Task to complete
Wherever a line in the records below contains "cheatformula", copy that line.

====== Extracted information ======

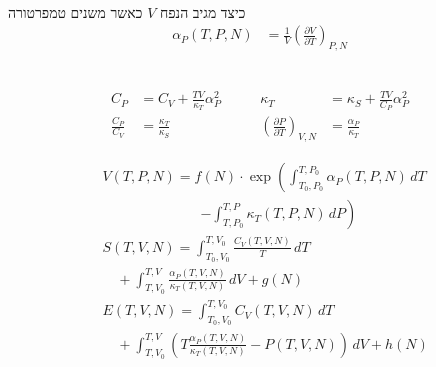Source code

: \begin{cheatformula}\\
כיצד מגיב הנפח $V$ כאשר משנים טמפרטורה
    \begin{align*}
        \alpha_P\left(T,P,N\right) &= \frac{1}{V} \left( \frac{\partial V}{\partial T} \right)_{P,N}
    \end{align*}
\end{cheatformula}

\begin{cheatformula}\\
\[
\begin{aligned}
C_P &= C_V + \frac{TV}{\kappa_T} \alpha_P^2 \quad\quad &
\kappa_T &= \kappa_S + \frac{TV}{C_P} \alpha_P^2 \\[1em]
\frac{C_P}{C_V} &= \frac{\kappa_T}{\kappa_S} \quad\quad &
\left( \frac{\partial P}{\partial T} \right)_{V,N} &= \frac{\alpha_P}{\kappa_T}
\end{aligned}
\]

\begin{align*}
& V\left(T,P,N\right) = f(N) \cdot \exp\left( \int_{T_0,P_0}^{T,P_0} \alpha_P\left(T,P,N\right) \, dT \right. \\
&\quad\quad\quad\quad\quad\quad\quad\left. - \int_{T,P_0}^{T,P} \kappa_T\left(T,P,N\right) \, dP \right) \\[0.5em]
& S\left(T,V,N\right) = \int_{T_0,V_0}^{T,V_0} \frac{C_V\left(T,V,N\right)}{T} \, dT \\
&\quad + \int_{T,V_0}^{T,V} \frac{ \alpha_P\left(T,V,N\right) }{ \kappa_T\left(T,V,N\right) } \, dV + g(N) \\[0.5em]
& E\left(T,V,N\right) = \int_{T_0,V_0}^{T,V_0} C_V\left(T,V,N\right) \, dT \\
&\quad + \int_{T,V_0}^{T,V} \left( T \frac{ \alpha_P \left(T,V,N\right) }{ \kappa_T\left(T,V,N\right) } - P\left(T,V,N\right) \right) \, dV + h(N)
\end{align*}
\end{cheatformula}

======

Exercise output
: \begin{cheatformula}\\
\end{cheatformula}
\begin{cheatformula}\\
\end{cheatformula}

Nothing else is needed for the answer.